Diesel: It’s a 75hp, 1.3-litre, four-cylinder diesel.
Both these come with a five-speed manual and an automated manual transmission option. Fuel efficicncies range between 22.0kpl for the petrol and 28.4kpl for the diesel. The engines give a high return per liter of fuel. In general, technically, the engines are the same as before but thanks in a big way to a much lighter kerb weight which make them highly fuel efficient.
The petrol engine is really silent and refined when you start, barely audible at idling. From 1,000rpm onwards, the motor starts building speed, and the engine picks ups fast thereafter. Power delivery is nice and smooth, and the revs build in a linear curve. The engine soumds sporty once it crosses 3,200 revs and there’s no reluctance from the engine when you press hard. It’ll cleanly pull until 6,000rpm. As per the specifications, max torque of 113Nm is developed at 4,200revs. The five-speed manual transmission is a joy to use and the throws are short and very smooth.
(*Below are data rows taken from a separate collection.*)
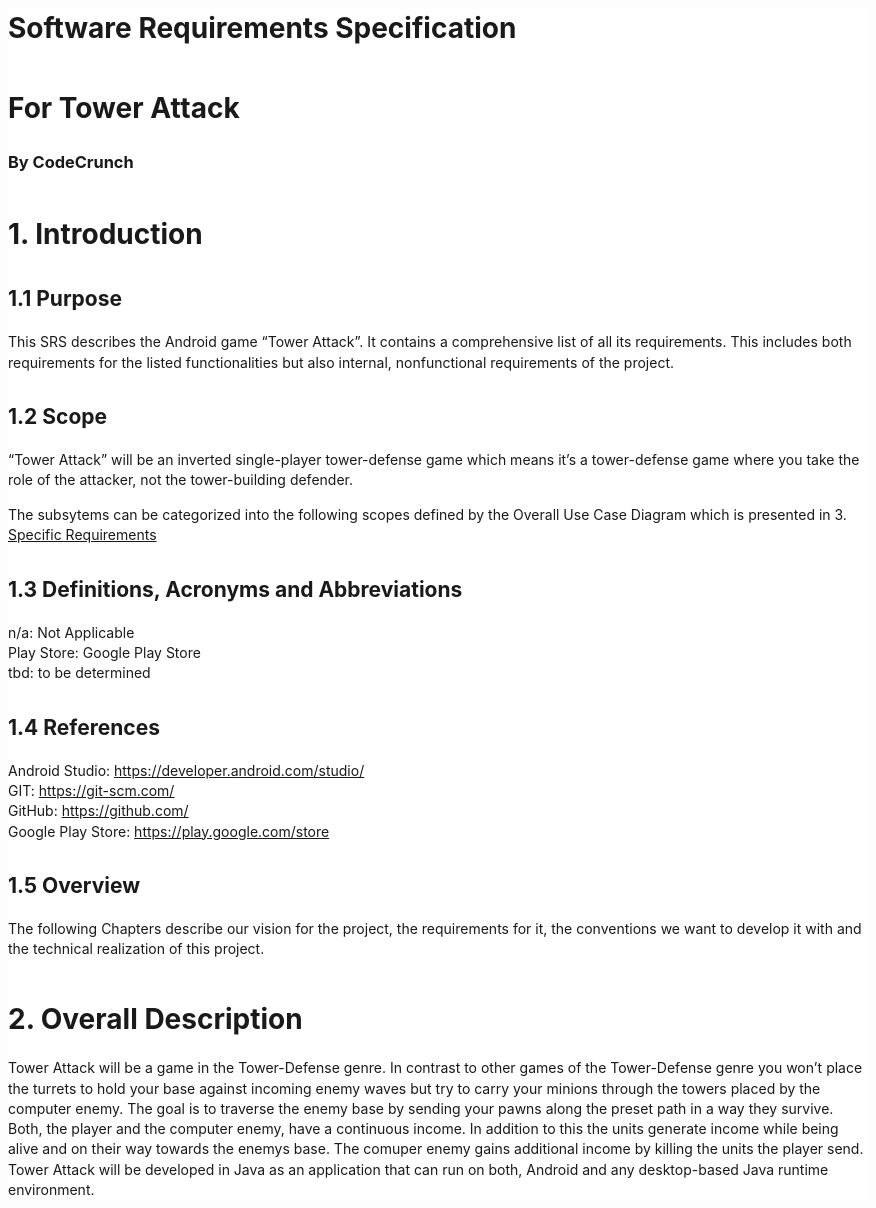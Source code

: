# Software Requirements Specification

# For Tower Attack

### By CodeCrunch

# <a name="1. Introduction">1. Introduction</a>

## <a name="1.1 Purpose">1.1 Purpose</a>

This SRS describes the Android game “Tower Attack”. It contains a comprehensive list of all its requirements. This includes both requirements for the listed functionalities but also internal, nonfunctional requirements of the project.

## <a name="1.2 Scope">1.2 Scope</a>

“Tower Attack” will be an inverted single-player tower-defense game which means it’s a tower-defense game where you take the role of the attacker, not the tower-building defender. 

The subsytems can be categorized into the following scopes defined by the Overall Use Case Diagram which is presented in 3. [Specific Requirements](#3. )
## <a name="1.3 Definitions, Acronyms and Abbreviations">1.3 Definitions, Acronyms and Abbreviations</a>

n/a: Not Applicable
<br/>Play Store: Google Play Store 
<br/>tbd: to be determined

## <a name="1.4 References">1.4 References</a>

Android Studio: https://developer.android.com/studio/
<br/>GIT: https://git-scm.com/
<br/>GitHub: https://github.com/
<br/>Google Play Store: https://play.google.com/store

## <a name="1.5 Overview">1.5 Overview</a>

The following Chapters describe our vision for the project, the requirements for it, the conventions we want to develop it with and the technical realization of this project.

# <a name="2. Overall Description">2. Overall Description</a>

Tower Attack will be a game in the Tower-Defense genre. In contrast to other games of the Tower-Defense genre you won’t place the turrets to hold your base against incoming enemy waves but try to carry your minions through the towers placed by the computer enemy. The goal is to traverse the enemy base by sending your pawns along the preset path in a way they survive. Both, the player and the computer enemy, have a continuous income. In addition to this the units generate income while being alive and on their way towards the enemys base. The comuper enemy gains additional income by killing the units the player send. Tower Attack will be developed in Java as an application that can run on both, Android and any desktop-based Java runtime environment.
The diesel engine is a different story altogether. Immediately off the line, there’s a noticeable delay before the power delivery kicks in. Once the pooling builds, boost is quite strong and the engine spins quite freely to your surprise. However, it sounds loud and clattery, and sounds even crude as you rev high.
When we talk about the automatics, the petrol AMT is quick to change while the transition between gears takes place with a little jerkiness though not much noticeable. Technically, it isn’t as seamless as the torque converters or continuously variable transmissions (CVTs). Like in other cars, there’s also the option to manually shift gears using the Tiptronic mode (as you see in Volkswagen or a Hyundai automatics).
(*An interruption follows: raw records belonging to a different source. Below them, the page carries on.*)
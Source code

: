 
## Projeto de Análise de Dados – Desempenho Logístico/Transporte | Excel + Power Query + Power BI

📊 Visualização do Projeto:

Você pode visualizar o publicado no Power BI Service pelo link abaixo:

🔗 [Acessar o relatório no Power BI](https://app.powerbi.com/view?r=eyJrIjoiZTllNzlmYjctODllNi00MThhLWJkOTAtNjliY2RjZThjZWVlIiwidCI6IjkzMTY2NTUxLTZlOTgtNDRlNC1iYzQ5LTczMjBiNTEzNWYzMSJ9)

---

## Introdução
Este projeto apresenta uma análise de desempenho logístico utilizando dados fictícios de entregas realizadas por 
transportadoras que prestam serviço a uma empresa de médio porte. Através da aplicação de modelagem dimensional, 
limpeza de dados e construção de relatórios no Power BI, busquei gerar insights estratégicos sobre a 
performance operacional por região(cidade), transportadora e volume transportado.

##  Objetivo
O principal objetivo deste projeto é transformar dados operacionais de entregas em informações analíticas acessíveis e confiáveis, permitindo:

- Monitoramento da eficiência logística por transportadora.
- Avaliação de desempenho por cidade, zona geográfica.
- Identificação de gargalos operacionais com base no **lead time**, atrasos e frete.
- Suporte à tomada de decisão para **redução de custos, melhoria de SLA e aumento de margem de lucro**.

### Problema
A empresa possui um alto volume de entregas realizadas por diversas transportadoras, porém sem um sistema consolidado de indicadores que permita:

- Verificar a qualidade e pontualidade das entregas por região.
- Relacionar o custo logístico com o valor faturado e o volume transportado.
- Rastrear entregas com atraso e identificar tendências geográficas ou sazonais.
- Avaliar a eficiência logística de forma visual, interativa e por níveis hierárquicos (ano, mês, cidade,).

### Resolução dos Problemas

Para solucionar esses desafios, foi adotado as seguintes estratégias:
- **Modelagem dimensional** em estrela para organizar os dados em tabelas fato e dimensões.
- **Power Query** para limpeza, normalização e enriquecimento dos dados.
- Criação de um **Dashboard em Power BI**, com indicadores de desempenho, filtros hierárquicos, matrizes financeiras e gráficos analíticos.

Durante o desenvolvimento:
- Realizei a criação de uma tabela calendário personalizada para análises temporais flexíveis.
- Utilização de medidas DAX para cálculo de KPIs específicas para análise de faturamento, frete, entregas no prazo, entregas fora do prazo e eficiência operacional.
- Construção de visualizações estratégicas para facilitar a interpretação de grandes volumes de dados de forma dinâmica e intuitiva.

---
The suspension of this new car is now soft comparative to earlier iterations and ride quality is noticeably better than the outgoing car. When crossing a bump or potholes, there are fewer body movements (pitch, roll and yaw) over bad sections of road and aren’t as jarring any more. The suspension soaks up all road imperfections in a a good way and feels nice and absorbent.
The petrol’s steering is light and, it’s effortless to turn around in the city.The truning radius of the vehicle is a tight 4.8m, however, the return to centre is weak though. With all that lightness, it doesn’t feel as well connected to the road, there’s a kind of floating feeling. However, when we compare the diesel, the steering feels a bit heavier and more connected in comparison, possibly due to slighltly higher front axle weight (FAW).
Maruti Suzuki DZire is perfect in space, practicality, comfort and offers good equipment on top variants. The engines are fuel-efficient and above everything has the backing of Maruti’s extensive sales and support network. For safety concious people, the vehicle has ABS with EBD, and dual airbags as standard across the range. With a medium-to-high budget to spend you have a reliable workhorse on your hands. Frankly, you will find the features offered in this car, tough to beat, by its competitors!